◆ **TASK TO COMPLETE**: Pictures excluded, output the lines of the data below between the one holding "their availability times" and the one holding "Average set size & 16.9 & 15.8 \\", inclusive, exactly as they stand.

Extracted data entries
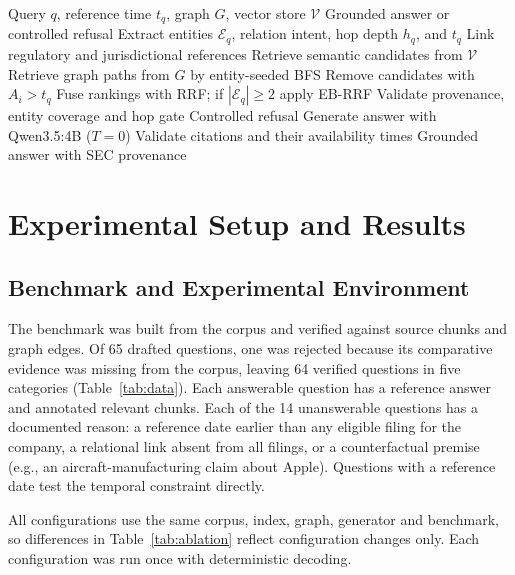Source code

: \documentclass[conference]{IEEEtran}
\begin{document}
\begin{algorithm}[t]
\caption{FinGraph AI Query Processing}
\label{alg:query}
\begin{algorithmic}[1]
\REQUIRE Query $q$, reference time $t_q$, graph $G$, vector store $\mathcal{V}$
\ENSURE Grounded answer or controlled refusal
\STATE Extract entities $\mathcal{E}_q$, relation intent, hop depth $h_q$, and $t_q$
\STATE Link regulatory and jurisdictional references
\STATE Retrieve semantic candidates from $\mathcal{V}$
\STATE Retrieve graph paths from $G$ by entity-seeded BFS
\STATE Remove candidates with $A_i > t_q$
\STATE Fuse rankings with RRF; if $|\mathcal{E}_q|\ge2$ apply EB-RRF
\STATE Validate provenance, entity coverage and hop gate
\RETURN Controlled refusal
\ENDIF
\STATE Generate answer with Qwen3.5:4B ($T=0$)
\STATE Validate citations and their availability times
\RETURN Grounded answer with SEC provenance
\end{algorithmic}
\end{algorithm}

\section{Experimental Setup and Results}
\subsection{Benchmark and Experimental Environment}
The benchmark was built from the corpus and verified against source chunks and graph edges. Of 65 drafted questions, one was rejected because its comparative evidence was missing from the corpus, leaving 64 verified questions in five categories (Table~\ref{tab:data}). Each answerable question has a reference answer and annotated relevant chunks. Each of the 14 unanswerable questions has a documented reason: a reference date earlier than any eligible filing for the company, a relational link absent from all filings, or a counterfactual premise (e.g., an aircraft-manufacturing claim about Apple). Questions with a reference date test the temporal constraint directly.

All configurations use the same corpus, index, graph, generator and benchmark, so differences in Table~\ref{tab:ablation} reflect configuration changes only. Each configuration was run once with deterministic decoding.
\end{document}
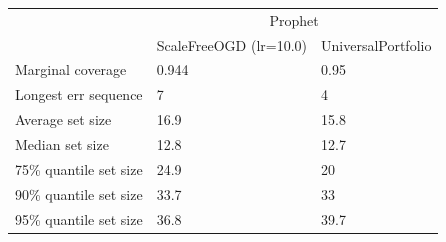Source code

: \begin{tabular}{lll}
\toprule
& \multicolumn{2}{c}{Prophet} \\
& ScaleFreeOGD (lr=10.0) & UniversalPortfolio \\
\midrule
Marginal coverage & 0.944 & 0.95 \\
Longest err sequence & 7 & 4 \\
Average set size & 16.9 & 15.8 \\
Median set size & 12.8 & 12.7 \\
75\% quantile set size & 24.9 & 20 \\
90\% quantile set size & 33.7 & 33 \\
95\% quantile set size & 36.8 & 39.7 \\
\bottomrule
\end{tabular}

---

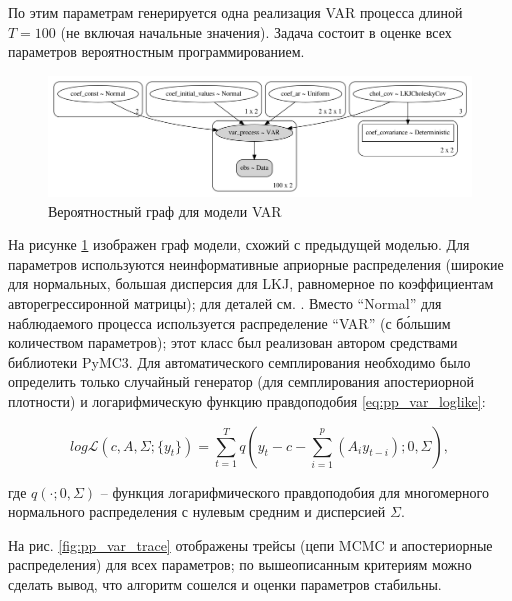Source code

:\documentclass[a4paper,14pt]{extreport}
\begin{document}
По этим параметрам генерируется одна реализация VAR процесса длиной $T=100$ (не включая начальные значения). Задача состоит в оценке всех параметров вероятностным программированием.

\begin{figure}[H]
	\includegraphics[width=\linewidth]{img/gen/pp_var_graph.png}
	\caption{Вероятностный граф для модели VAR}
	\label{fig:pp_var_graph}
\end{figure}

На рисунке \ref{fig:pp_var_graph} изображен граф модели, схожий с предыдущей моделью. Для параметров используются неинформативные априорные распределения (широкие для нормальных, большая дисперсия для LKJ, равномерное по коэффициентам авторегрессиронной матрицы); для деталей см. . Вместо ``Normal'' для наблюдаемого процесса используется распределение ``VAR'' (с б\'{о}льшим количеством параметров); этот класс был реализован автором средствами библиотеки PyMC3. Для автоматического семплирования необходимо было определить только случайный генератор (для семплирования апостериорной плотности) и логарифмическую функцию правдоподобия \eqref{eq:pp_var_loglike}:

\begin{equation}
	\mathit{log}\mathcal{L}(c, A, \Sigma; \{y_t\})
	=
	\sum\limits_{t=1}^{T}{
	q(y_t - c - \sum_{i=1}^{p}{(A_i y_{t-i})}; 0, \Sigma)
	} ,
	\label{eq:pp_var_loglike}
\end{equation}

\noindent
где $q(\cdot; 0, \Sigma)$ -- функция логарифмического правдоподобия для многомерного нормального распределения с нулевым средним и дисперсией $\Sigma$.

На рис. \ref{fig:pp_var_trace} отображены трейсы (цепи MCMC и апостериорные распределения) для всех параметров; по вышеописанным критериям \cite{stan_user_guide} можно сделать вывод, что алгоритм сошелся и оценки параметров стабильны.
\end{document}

◆ **TASK SOLUTION**:
\STATE Validate citations and their availability times
\RETURN Grounded answer with SEC provenance
\end{algorithmic}
\end{algorithm}

\section{Experimental Setup and Results}
\subsection{Benchmark and Experimental Environment}
The benchmark was built from the corpus and verified against source chunks and graph edges. Of 65 drafted questions, one was rejected because its comparative evidence was missing from the corpus, leaving 64 verified questions in five categories (Table~\ref{tab:data}). Each answerable question has a reference answer and annotated relevant chunks. Each of the 14 unanswerable questions has a documented reason: a reference date earlier than any eligible filing for the company, a relational link absent from all filings, or a counterfactual premise (e.g., an aircraft-manufacturing claim about Apple). Questions with a reference date test the temporal constraint directly.

All configurations use the same corpus, index, graph, generator and benchmark, so differences in Table~\ref{tab:ablation} reflect configuration changes only. Each configuration was run once with deterministic decoding.
\end{document}
Source code

: \begin{tabular}{lll}
\toprule
& \multicolumn{2}{c}{Prophet} \\
& ScaleFreeOGD (lr=10.0) & UniversalPortfolio \\
\midrule
Marginal coverage & 0.944 & 0.95 \\
Longest err sequence & 7 & 4 \\
Average set size & 16.9 & 15.8 \\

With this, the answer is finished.